Flavor physics at high-energy colliders

Flavor physics is a key aspect of the Standard Model (SM) of particle physics, allowing us to study fundamental interactions and search for deviations from the SM. In three parts, this thesis explores flavor dynamics at high-energy colliders and the complementarity with low-energy flavor observables, aiming both to build on the successes of the SM and to identify areas where it falls short.
The first part of the thesis revisits the landscape of short-distance new physics by analysing rare decays of $b$ hadrons and high-energy Drell-Yan processes. One of the main contributions of this work is the implementation of the SM Effective Field Theory (SMEFT) predictions and experimental data of the high-mass Drell-Yan tails within the {\tt flavio} framework. This implementation is then used together with recent experimental data from $b \to q \ell^+ \ell^-$ transitions, to explore the potential for new physics beyond the SM in these rare decays. Our analysis explores the parameter space of the SMEFT as well as several explicit models, such as $Z'$ and leptoquark scenarios, to assess their compatibility with the experimental data.

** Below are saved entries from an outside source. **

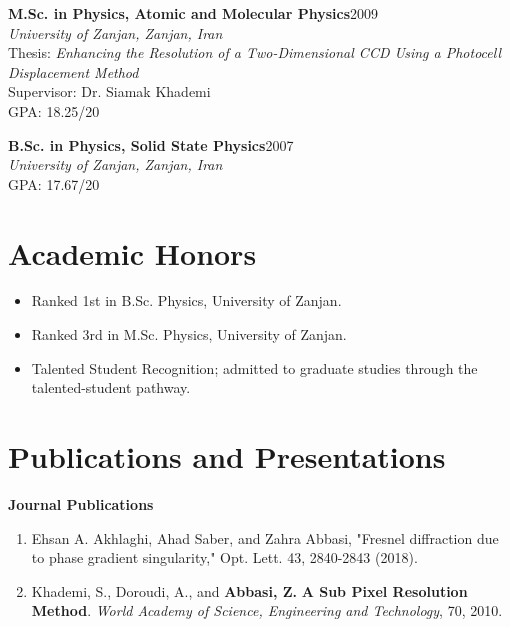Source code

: \documentclass[11pt,a4paper]{article}
\newcommand{\entry}[4]{%
  \textbf{#1}\hfill {\color{light}#2}\\
  \textit{#3}\\[-1pt]
  #4\vspace{3pt}
}
\begin{document}
\entry{M.Sc. in Physics, Atomic and Molecular Physics}{2009}
{University of Zanjan, Zanjan, Iran}
{
Thesis: \textit{Enhancing the Resolution of a Two-Dimensional CCD Using a Photocell Displacement Method}\\
Supervisor: Dr. Siamak Khademi\\
GPA: 18.25/20
}

\entry{B.Sc. in Physics, Solid State Physics}{2007}
{University of Zanjan, Zanjan, Iran}
{
GPA: 17.67/20
}

\section*{Academic Honors}
\begin{itemize}
  \item Ranked 1st in B.Sc. Physics, University of Zanjan.
  \item Ranked 3rd in M.Sc. Physics, University of Zanjan.
  \item Talented Student Recognition; admitted to graduate studies through the talented-student pathway.
\end{itemize}

\section*{Publications and Presentations}

\textbf{Journal Publications}
\begin{enumerate}
  \item Ehsan A. Akhlaghi, Ahad Saber, and Zahra Abbasi, "Fresnel diffraction due to phase gradient singularity," Opt. Lett. 43, 2840-2843 (2018).
  \item Khademi, S., Doroudi, A., and \textbf{Abbasi, Z.} \textbf{A Sub Pixel Resolution Method}. \textit{World Academy of Science, Engineering and Technology}, 70, 2010.
\end{enumerate}
\end{document}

In the second part, we explore exclusive charged current semileptonic decays of $b$ hadrons with underlying $b \to u \ell \nu$ transitions as a window into new physics. By leveraging the SMEFT framework again, we show that the new physics contributions to these decays are closely correlated with effects in rare neutral current $b$ decays, neutral $B$ meson mixing and high-mass Drell-Yan tails. Considering all the available experimental data, we find that the parameter space relevant for $b \to u \ell \nu$ decays is already highly constrained, leaving little room for new physics. We also identify tree-level mediators that could contribute to the $b \to u \ell \nu$ transitions, show how they are mostly constrained by the complementary observables, and construct an explicit model where $b \to u \ell \nu$ decays put relevant bounds on the parameter space.
Finally, the last part takes motivation from the hints of new physics in rare flavor-changing neutral current transitions $b \to s \mu^+ \mu^-$, and explores the discovery prospects of possible new physics at future high-energy colliders, in particular the FCC-hh and a multi-TeV muon collider. A model-independent analysis concerning semileptonic SMEFT operators as well as construction of explicit models featuring $Z^\prime$ bosons and leptoquarks is carried out to assess the potential for discovery at these colliders. For the scenarios at hand, we find similar prospects for FCC-hh and 3 TeV muon collider to be effective in probing the parameter space of SMEFT and $Z'$ models while a 10 TeV (or higher) muon collider is required to fully probe the parameter space of leptoquark models.